Stored data

#####

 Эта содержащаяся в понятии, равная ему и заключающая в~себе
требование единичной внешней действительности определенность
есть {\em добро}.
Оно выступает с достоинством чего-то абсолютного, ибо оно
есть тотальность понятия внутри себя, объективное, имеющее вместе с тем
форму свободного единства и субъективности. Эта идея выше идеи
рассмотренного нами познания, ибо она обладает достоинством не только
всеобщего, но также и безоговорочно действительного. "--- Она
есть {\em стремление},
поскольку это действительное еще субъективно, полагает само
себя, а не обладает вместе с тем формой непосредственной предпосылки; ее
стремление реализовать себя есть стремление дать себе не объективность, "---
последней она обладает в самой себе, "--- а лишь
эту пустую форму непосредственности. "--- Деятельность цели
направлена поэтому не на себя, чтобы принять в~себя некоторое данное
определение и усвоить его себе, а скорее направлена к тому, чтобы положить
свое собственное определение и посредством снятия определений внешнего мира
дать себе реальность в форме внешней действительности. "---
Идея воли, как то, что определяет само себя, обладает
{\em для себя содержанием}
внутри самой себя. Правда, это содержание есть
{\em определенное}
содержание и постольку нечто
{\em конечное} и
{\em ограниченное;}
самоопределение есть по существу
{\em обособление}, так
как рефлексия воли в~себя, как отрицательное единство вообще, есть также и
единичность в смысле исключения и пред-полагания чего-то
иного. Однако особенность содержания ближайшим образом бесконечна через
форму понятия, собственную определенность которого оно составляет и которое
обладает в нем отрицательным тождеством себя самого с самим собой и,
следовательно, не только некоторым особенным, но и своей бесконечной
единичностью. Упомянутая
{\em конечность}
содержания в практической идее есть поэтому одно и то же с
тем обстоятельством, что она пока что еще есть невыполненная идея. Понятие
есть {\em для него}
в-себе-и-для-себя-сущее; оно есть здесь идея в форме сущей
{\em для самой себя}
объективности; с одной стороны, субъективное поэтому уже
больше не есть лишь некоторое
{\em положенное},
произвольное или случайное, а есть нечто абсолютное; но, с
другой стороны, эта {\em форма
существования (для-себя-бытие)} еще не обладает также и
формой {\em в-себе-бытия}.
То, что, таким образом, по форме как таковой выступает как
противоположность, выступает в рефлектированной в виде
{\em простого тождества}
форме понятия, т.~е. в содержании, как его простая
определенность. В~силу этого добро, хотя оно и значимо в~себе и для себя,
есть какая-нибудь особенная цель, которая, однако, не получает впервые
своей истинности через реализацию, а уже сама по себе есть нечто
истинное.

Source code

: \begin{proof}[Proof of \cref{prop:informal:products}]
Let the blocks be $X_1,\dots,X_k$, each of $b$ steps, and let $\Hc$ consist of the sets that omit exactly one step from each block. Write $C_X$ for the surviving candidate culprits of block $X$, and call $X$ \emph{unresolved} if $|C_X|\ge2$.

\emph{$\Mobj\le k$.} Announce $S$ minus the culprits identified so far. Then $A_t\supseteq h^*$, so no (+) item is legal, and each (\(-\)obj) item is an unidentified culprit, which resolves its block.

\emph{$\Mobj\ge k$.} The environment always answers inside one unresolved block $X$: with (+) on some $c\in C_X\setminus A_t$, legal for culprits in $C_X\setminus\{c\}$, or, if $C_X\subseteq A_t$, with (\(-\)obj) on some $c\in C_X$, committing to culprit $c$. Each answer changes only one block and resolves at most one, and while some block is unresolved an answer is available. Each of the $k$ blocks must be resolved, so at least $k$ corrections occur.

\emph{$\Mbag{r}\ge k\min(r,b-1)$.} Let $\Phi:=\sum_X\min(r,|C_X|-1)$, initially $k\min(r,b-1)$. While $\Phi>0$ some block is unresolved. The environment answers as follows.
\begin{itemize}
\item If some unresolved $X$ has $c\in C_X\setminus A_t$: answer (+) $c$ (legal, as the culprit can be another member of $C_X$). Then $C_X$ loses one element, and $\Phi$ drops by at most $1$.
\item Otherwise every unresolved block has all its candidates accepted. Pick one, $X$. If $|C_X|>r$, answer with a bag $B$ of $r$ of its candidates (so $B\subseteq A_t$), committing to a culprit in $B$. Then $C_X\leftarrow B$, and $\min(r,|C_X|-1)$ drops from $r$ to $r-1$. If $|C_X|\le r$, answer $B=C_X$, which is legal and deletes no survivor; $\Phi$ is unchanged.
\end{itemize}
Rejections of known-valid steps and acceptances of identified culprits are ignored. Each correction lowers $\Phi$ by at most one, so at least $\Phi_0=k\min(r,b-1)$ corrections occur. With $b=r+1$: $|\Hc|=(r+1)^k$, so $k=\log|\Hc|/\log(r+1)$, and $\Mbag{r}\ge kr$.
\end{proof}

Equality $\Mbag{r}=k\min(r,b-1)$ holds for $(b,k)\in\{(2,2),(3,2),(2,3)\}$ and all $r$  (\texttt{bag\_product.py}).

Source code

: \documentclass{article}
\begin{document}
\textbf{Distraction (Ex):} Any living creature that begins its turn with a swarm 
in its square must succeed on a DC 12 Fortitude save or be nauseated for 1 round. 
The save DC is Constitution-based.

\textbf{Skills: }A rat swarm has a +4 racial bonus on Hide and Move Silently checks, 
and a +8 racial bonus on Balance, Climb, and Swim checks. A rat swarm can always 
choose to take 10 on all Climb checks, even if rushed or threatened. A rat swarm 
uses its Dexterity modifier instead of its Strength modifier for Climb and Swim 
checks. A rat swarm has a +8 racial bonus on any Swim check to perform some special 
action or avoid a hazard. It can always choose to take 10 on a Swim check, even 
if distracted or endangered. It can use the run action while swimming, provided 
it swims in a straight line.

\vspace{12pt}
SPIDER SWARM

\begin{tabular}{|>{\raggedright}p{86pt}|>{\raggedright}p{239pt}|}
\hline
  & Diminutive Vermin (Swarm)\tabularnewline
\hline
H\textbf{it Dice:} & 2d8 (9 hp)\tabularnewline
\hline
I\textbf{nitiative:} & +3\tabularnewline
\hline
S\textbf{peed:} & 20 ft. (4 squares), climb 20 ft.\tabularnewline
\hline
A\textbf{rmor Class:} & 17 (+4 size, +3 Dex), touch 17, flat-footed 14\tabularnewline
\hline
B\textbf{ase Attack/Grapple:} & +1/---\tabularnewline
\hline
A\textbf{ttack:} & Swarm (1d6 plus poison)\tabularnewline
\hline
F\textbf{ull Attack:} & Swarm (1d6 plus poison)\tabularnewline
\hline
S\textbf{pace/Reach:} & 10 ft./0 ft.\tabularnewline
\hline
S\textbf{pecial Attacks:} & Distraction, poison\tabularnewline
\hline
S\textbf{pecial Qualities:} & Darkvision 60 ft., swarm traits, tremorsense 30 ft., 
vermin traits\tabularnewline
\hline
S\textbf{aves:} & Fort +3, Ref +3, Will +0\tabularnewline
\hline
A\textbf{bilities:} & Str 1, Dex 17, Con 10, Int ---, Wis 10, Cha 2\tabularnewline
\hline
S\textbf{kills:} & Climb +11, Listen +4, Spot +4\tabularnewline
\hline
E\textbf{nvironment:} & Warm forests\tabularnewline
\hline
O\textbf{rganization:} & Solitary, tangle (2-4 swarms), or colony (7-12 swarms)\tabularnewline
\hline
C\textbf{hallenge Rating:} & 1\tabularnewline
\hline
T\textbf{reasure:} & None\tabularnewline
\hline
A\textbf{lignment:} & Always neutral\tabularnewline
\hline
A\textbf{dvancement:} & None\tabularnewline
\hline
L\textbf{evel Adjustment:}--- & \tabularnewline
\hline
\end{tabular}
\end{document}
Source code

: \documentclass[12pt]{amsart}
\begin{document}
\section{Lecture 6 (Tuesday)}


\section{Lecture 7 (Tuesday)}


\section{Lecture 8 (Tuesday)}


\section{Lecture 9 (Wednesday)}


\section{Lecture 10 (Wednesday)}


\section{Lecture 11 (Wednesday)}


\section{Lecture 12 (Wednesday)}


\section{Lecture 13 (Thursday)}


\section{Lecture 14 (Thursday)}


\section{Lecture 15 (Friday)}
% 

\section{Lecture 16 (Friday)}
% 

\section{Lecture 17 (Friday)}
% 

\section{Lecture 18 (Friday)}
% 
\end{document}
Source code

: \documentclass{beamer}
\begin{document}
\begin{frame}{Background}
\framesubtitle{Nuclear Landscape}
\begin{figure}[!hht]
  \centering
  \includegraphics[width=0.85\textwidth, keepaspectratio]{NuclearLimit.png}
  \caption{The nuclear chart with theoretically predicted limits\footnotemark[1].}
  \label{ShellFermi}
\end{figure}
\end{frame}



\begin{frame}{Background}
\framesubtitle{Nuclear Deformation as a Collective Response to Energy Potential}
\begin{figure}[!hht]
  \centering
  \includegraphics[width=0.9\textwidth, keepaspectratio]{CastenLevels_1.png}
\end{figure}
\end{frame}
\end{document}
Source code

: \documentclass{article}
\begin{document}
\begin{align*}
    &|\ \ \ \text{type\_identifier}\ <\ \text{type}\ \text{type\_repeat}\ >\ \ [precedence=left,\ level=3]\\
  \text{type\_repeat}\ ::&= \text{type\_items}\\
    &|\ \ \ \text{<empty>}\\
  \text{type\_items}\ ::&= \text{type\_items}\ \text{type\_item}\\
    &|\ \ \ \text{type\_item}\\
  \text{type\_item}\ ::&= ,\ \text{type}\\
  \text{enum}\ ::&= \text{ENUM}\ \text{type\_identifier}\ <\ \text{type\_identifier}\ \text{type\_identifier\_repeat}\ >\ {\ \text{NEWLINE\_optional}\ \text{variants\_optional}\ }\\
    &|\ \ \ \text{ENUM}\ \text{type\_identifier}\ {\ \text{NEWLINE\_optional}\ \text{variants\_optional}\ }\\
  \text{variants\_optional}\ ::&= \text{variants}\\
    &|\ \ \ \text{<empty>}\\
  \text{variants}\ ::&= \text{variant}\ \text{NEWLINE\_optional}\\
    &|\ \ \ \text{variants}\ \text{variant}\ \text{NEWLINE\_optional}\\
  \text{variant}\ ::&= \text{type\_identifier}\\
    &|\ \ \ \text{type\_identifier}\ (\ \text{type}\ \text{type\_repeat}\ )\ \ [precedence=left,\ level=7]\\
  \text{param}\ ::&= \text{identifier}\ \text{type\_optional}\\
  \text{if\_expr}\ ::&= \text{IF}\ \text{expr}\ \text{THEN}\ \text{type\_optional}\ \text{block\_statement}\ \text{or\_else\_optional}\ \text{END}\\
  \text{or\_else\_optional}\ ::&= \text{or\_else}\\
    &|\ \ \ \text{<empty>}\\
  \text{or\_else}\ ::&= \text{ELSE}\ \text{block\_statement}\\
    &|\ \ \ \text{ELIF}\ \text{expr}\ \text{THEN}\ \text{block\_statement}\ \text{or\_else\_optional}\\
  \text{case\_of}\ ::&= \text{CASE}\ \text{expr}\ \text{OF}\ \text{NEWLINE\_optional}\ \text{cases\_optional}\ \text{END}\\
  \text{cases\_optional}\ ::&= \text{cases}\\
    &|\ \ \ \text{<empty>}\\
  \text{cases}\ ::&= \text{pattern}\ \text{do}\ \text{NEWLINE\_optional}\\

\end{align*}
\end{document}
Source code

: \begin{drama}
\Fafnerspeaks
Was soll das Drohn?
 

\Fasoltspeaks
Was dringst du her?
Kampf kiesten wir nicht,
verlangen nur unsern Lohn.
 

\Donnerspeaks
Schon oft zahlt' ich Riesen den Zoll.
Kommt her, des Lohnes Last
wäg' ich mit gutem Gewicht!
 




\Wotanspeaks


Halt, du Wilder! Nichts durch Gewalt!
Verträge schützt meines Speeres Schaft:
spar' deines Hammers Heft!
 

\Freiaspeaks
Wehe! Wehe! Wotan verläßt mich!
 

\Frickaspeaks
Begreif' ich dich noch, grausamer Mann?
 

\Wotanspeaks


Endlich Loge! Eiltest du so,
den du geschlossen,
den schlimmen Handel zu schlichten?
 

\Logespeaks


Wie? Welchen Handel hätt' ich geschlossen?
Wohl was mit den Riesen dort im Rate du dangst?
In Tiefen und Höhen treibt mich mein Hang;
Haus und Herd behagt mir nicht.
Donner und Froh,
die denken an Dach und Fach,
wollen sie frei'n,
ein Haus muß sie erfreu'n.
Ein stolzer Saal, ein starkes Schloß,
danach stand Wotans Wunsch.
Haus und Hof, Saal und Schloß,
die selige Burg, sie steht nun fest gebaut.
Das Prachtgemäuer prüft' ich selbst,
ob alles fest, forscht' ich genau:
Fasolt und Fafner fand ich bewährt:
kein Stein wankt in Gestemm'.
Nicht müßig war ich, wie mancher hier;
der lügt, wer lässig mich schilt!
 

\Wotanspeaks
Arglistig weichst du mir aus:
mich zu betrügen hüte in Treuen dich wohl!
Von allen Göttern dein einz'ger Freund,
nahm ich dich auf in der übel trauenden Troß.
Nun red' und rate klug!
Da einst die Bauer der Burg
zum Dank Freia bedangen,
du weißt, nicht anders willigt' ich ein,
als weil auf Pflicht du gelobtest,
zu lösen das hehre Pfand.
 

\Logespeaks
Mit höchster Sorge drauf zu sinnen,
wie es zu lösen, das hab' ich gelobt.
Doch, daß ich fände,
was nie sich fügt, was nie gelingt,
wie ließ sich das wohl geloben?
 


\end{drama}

#####

**Required work:**
The reply should consist solely of the lines of the data, exact, from the opening line through the line with "поскольку это действительное", inclusive.

**Written answer:**
 Эта содержащаяся в понятии, равная ему и заключающая в~себе
требование единичной внешней действительности определенность
есть {\em добро}.
Оно выступает с достоинством чего-то абсолютного, ибо оно
есть тотальность понятия внутри себя, объективное, имеющее вместе с тем
форму свободного единства и субъективности. Эта идея выше идеи
рассмотренного нами познания, ибо она обладает достоинством не только
всеобщего, но также и безоговорочно действительного. "--- Она
есть {\em стремление},
поскольку это действительное еще субъективно, полагает само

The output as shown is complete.